[Saved entries]
________________
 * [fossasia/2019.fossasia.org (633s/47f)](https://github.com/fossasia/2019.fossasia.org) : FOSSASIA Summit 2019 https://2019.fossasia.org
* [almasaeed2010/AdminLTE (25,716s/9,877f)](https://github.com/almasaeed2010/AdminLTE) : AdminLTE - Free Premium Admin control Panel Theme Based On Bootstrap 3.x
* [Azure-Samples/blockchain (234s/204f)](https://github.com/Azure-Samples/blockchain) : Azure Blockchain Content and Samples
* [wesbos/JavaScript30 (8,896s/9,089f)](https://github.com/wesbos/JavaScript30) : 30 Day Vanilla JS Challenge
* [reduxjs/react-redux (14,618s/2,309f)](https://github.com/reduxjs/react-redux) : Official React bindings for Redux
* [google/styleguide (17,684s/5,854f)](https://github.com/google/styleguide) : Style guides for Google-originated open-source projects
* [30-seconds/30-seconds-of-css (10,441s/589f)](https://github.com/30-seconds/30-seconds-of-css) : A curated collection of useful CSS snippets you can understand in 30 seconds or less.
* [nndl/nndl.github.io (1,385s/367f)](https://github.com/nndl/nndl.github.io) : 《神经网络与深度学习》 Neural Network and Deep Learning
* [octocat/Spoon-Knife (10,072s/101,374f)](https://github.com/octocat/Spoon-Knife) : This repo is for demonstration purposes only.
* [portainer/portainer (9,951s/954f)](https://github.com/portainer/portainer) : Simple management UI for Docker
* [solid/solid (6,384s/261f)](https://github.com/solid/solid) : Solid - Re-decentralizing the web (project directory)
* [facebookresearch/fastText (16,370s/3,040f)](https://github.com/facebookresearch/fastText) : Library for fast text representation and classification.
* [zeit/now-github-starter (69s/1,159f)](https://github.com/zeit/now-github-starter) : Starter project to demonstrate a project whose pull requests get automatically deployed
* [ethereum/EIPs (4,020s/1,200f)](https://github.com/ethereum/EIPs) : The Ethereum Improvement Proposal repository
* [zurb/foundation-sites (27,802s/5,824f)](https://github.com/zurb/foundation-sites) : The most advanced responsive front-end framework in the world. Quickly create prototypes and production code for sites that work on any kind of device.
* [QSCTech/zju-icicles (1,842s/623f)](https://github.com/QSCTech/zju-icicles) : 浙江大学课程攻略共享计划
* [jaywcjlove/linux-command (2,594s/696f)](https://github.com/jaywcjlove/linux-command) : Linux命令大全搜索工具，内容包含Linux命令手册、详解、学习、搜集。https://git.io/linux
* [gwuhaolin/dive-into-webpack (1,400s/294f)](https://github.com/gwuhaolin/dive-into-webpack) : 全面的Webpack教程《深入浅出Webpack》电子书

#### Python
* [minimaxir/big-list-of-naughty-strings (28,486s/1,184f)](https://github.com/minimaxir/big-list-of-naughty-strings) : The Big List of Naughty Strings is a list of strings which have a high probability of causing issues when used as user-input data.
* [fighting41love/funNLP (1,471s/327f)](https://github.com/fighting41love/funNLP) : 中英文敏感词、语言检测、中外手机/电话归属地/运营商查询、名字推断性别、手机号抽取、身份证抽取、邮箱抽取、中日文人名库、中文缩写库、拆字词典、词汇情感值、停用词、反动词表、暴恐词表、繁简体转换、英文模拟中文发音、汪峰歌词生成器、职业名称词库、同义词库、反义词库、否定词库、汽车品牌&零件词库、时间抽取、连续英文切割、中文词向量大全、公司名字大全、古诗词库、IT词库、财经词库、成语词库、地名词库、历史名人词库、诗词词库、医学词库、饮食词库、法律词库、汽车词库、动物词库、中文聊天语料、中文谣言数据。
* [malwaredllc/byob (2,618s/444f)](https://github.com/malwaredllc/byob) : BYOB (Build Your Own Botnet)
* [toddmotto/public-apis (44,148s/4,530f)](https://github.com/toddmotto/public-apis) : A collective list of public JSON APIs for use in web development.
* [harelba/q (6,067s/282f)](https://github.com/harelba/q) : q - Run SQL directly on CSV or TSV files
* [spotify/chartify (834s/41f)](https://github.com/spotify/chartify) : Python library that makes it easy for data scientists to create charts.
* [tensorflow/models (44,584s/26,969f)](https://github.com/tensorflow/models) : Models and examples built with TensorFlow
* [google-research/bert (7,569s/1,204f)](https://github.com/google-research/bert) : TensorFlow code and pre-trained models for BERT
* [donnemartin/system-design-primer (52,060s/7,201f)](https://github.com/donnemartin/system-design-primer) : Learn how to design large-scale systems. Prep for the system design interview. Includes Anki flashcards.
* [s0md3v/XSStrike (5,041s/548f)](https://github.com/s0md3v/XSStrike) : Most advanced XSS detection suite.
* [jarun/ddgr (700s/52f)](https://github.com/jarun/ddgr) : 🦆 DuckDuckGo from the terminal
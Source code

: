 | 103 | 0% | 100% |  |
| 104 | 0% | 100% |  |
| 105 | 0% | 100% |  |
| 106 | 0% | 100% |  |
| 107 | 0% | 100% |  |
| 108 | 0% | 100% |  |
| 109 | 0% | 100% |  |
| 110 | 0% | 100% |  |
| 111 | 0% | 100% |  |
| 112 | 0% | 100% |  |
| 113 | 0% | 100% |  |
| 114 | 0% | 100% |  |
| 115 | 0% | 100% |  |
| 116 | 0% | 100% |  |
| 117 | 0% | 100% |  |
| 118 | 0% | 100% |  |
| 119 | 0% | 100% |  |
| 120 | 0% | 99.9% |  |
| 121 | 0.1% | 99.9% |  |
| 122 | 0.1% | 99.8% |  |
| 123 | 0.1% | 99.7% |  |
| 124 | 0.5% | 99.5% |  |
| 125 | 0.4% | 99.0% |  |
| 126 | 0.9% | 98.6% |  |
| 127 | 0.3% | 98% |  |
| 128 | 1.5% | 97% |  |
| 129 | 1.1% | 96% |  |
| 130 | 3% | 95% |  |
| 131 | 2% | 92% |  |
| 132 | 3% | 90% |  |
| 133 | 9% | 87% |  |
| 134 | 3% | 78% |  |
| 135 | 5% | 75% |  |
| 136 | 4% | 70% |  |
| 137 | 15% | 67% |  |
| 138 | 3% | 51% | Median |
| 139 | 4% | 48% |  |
________________
* Assignment *
Where the line containing "130 | 3% | 95%" appears, start copying, and go on exactly through the last line of the data.

* Response box *
| 130 | 3% | 95% |  |
| 131 | 2% | 92% |  |
| 132 | 3% | 90% |  |
| 133 | 9% | 87% |  |
| 134 | 3% | 78% |  |
| 135 | 5% | 75% |  |
| 136 | 4% | 70% |  |
| 137 | 15% | 67% |  |
| 138 | 3% | 51% | Median |
| 139 | 4% | 48% |  |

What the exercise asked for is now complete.